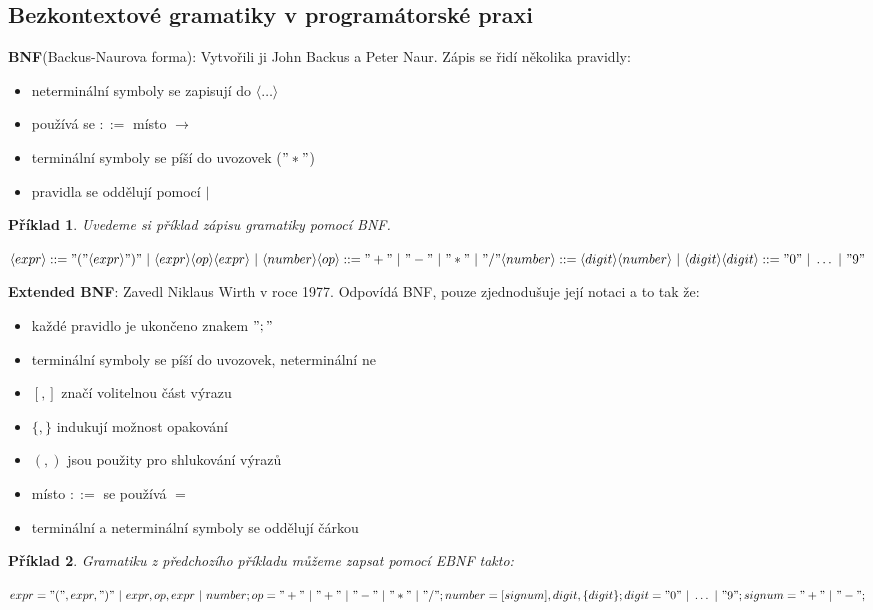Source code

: \documentclass[10pt, a4paper, titlepage]{article}
\theoremstyle{note}
\newtheorem{priklad}{Příklad}
\begin{document}
\subsection{Bezkontextové gramatiky v programátorské praxi}

\textbf{BNF}(Backus-Naurova forma):
Vytvořili ji John Backus a Peter Naur. Zápis se řidí několika pravidly:
\begin{itemize}
\item
neterminální symboly se zapisují do $\langle \ldots \rangle$
\item
používá se $::=$ místo $\rightarrow$
\item
terminální symboly se píší do uvozovek ($"*"$)
\item
pravidla se oddělují pomocí $|$
\end{itemize}

\begin{priklad}
Uvedeme si příklad zápisu gramatiky pomocí BNF.

$\langle expr \rangle ::= "(" \langle expr \rangle ")"\ |\ \langle expr \rangle\langle op \rangle\langle expr \rangle\ |\ \langle number \rangle \\
\langle op \rangle ::= "+"\ |\ "-"\ |\ "*"\ |\ "/" \\
\langle number \rangle ::= \langle digit \rangle \langle number \rangle\ |\ \langle digit \rangle \\
\langle digit \rangle ::= "0"\ |\ \ldots\ |\ "9"$
\end{priklad}

\textbf{Extended BNF}: Zavedl Niklaus Wirth v roce 1977. Odpovídá BNF, pouze zjednodušuje její notaci a to tak že:
\begin{itemize}
\item
každé pravidlo je ukončeno znakem $";"$
\item
terminální symboly se píší do uvozovek, neterminální ne
\item
$[,]$ značí volitelnou část výrazu
\item
$\lbrace,\rbrace$ indukují možnost opakování
\item
$(,)$ jsou použity pro shlukování výrazů
\item
místo $::=$ se používá $=$
\item
terminální a neterminální symboly se oddělují čárkou
\end{itemize}

\begin{priklad}
Gramatiku z předchozího příkladu můžeme zapsat pomocí EBNF takto:

$expr="(",expr,")"\ |\ expr,op,expr\ |\ number;\\
op="+"\ |\ "+"\ |\ "-"\ |\ "*"\ |\ "/";\\
number=[signum],digit,\lbrace digit \rbrace;\\
digit="0"\ |\ \ldots \ |\ "9";\\
signum="+"\ |\ "-";$
\end{priklad}
\end{document}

....................

Requirement
Work out, please, how many lines above contain "langle"; answer only with the number.

Solved exercise
5